→ What is needed
Give the data below again exactly as written, but without the pictures.

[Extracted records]
......
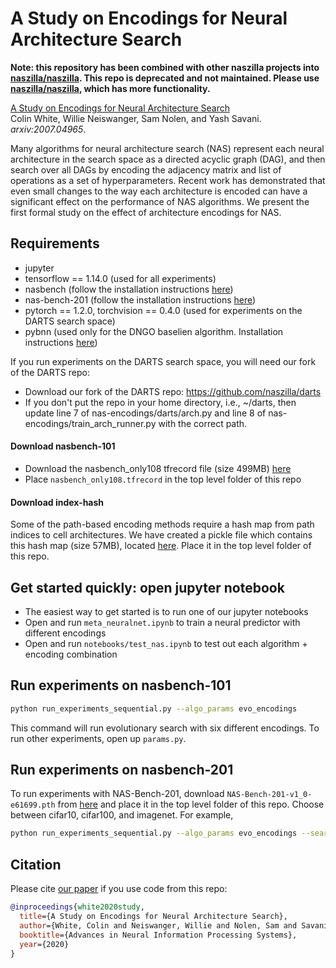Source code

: # A Study on Encodings for Neural Architecture Search

**Note: this repository has been combined with other naszilla projects into [naszilla/naszilla](https://github.com/naszilla/naszilla). This repo is deprecated and not maintained. Please use [naszilla/naszilla](https://github.com/naszilla/naszilla), which has more functionality.**

[A Study on Encodings for Neural Architecture Search](https://arxiv.org/abs/2007.04965)\
Colin White, Willie Neiswanger, Sam Nolen, and Yash Savani.\
_arxiv:2007.04965_.

Many algorithms for neural architecture search (NAS) represent each neural architecture in the search space as a directed acyclic graph (DAG), and then search over all DAGs by encoding the adjacency matrix and list of operations as a set of hyperparameters. Recent work has demonstrated that even small changes to the way each architecture is encoded can have a significant effect on the performance of NAS algorithms. We present the first formal study on the effect of architecture encodings for NAS.

## Requirements
- jupyter
- tensorflow == 1.14.0 (used for all experiments)
- nasbench (follow the installation instructions [here](https://github.com/google-research/nasbench))
- nas-bench-201 (follow the installation instructions [here](https://github.com/D-X-Y/NAS-Bench-201))
- pytorch == 1.2.0, torchvision == 0.4.0 (used for experiments on the DARTS search space)
- pybnn (used only for the DNGO baselien algorithm. Installation instructions [here](https://github.com/automl/pybnn))

If you run experiments on the DARTS search space, you will need our fork of the DARTS repo:
- Download our fork of the DARTS repo: https://github.com/naszilla/darts
- If you don't put the repo in your home directory, i.e., ~/darts, then update line 7 of nas-encodings/darts/arch.py and line 8 of nas-encodings/train_arch_runner.py with the correct path.


#### Download nasbench-101
- Download the nasbench_only108 tfrecord file (size 499MB) [here](https://storage.googleapis.com/nasbench/nasbench_only108.tfrecord)
- Place `nasbench_only108.tfrecord` in the top level folder of this repo

#### Download index-hash
Some of the path-based encoding methods require a hash map from path indices to cell architectures. We have created a pickle file which contains this hash map (size 57MB), located [here](https://drive.google.com/file/d/1yMRFxT6u3ZyfiWUPhtQ_B9FbuGN3X-Nf/view?usp=sharing). Place it in the top level folder of this repo.

## Get started quickly: open jupyter notebook
- The easiest way to get started is to run one of our jupyter notebooks
- Open and run `meta_neuralnet.ipynb` to train a neural predictor with different encodings
- Open and run `notebooks/test_nas.ipynb` to test out each algorithm + encoding combination

## Run experiments on nasbench-101
```bash
python run_experiments_sequential.py --algo_params evo_encodings
```
This command will run evolutionary search with six different encodings. To run other experiments, open up `params.py`.

## Run experiments on nasbench-201
To run experiments with NAS-Bench-201, download `NAS-Bench-201-v1_0-e61699.pth` from [here](https://github.com/D-X-Y/NAS-Bench-201) and place it in the top level folder of this repo. Choose between cifar10, cifar100, and imagenet. For example,

```bash
python run_experiments_sequential.py --algo_params evo_encodings --search_space nasbench_201_cifar10
```

## Citation
Please cite [our paper](https://arxiv.org/abs/2007.04965) if you use code from this repo:

```bibtex
@inproceedings{white2020study,
  title={A Study on Encodings for Neural Architecture Search},
  author={White, Colin and Neiswanger, Willie and Nolen, Sam and Savani, Yash},
  booktitle={Advances in Neural Information Processing Systems},
  year={2020}
}
```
......
→ Answer section
Source code

: # A Study on Encodings for Neural Architecture Search

**Note: this repository has been combined with other naszilla projects into [naszilla/naszilla](https://github.com/naszilla/naszilla). This repo is deprecated and not maintained. Please use [naszilla/naszilla](https://github.com/naszilla/naszilla), which has more functionality.**

[A Study on Encodings for Neural Architecture Search](https://arxiv.org/abs/2007.04965)\
Colin White, Willie Neiswanger, Sam Nolen, and Yash Savani.\
_arxiv:2007.04965_.

Many algorithms for neural architecture search (NAS) represent each neural architecture in the search space as a directed acyclic graph (DAG), and then search over all DAGs by encoding the adjacency matrix and list of operations as a set of hyperparameters. Recent work has demonstrated that even small changes to the way each architecture is encoded can have a significant effect on the performance of NAS algorithms. We present the first formal study on the effect of architecture encodings for NAS.

## Requirements
- jupyter
- tensorflow == 1.14.0 (used for all experiments)
- nasbench (follow the installation instructions [here](https://github.com/google-research/nasbench))
- nas-bench-201 (follow the installation instructions [here](https://github.com/D-X-Y/NAS-Bench-201))
- pytorch == 1.2.0, torchvision == 0.4.0 (used for experiments on the DARTS search space)
- pybnn (used only for the DNGO baselien algorithm. Installation instructions [here](https://github.com/automl/pybnn))

If you run experiments on the DARTS search space, you will need our fork of the DARTS repo:
- Download our fork of the DARTS repo: https://github.com/naszilla/darts
- If you don't put the repo in your home directory, i.e., ~/darts, then update line 7 of nas-encodings/darts/arch.py and line 8 of nas-encodings/train_arch_runner.py with the correct path.


#### Download nasbench-101
- Download the nasbench_only108 tfrecord file (size 499MB) [here](https://storage.googleapis.com/nasbench/nasbench_only108.tfrecord)
- Place `nasbench_only108.tfrecord` in the top level folder of this repo

#### Download index-hash
Some of the path-based encoding methods require a hash map from path indices to cell architectures. We have created a pickle file which contains this hash map (size 57MB), located [here](https://drive.google.com/file/d/1yMRFxT6u3ZyfiWUPhtQ_B9FbuGN3X-Nf/view?usp=sharing). Place it in the top level folder of this repo.

## Get started quickly: open jupyter notebook
- The easiest way to get started is to run one of our jupyter notebooks
- Open and run `meta_neuralnet.ipynb` to train a neural predictor with different encodings
- Open and run `notebooks/test_nas.ipynb` to test out each algorithm + encoding combination

## Run experiments on nasbench-101
```bash
python run_experiments_sequential.py --algo_params evo_encodings
```
This command will run evolutionary search with six different encodings. To run other experiments, open up `params.py`.

## Run experiments on nasbench-201
To run experiments with NAS-Bench-201, download `NAS-Bench-201-v1_0-e61699.pth` from [here](https://github.com/D-X-Y/NAS-Bench-201) and place it in the top level folder of this repo. Choose between cifar10, cifar100, and imagenet. For example,

```bash
python run_experiments_sequential.py --algo_params evo_encodings --search_space nasbench_201_cifar10
```

## Citation
Please cite [our paper](https://arxiv.org/abs/2007.04965) if you use code from this repo:

```bibtex
@inproceedings{white2020study,
  title={A Study on Encodings for Neural Architecture Search},
  author={White, Colin and Neiswanger, Willie and Nolen, Sam and Savani, Yash},
  booktitle={Advances in Neural Information Processing Systems},
  year={2020}
}
```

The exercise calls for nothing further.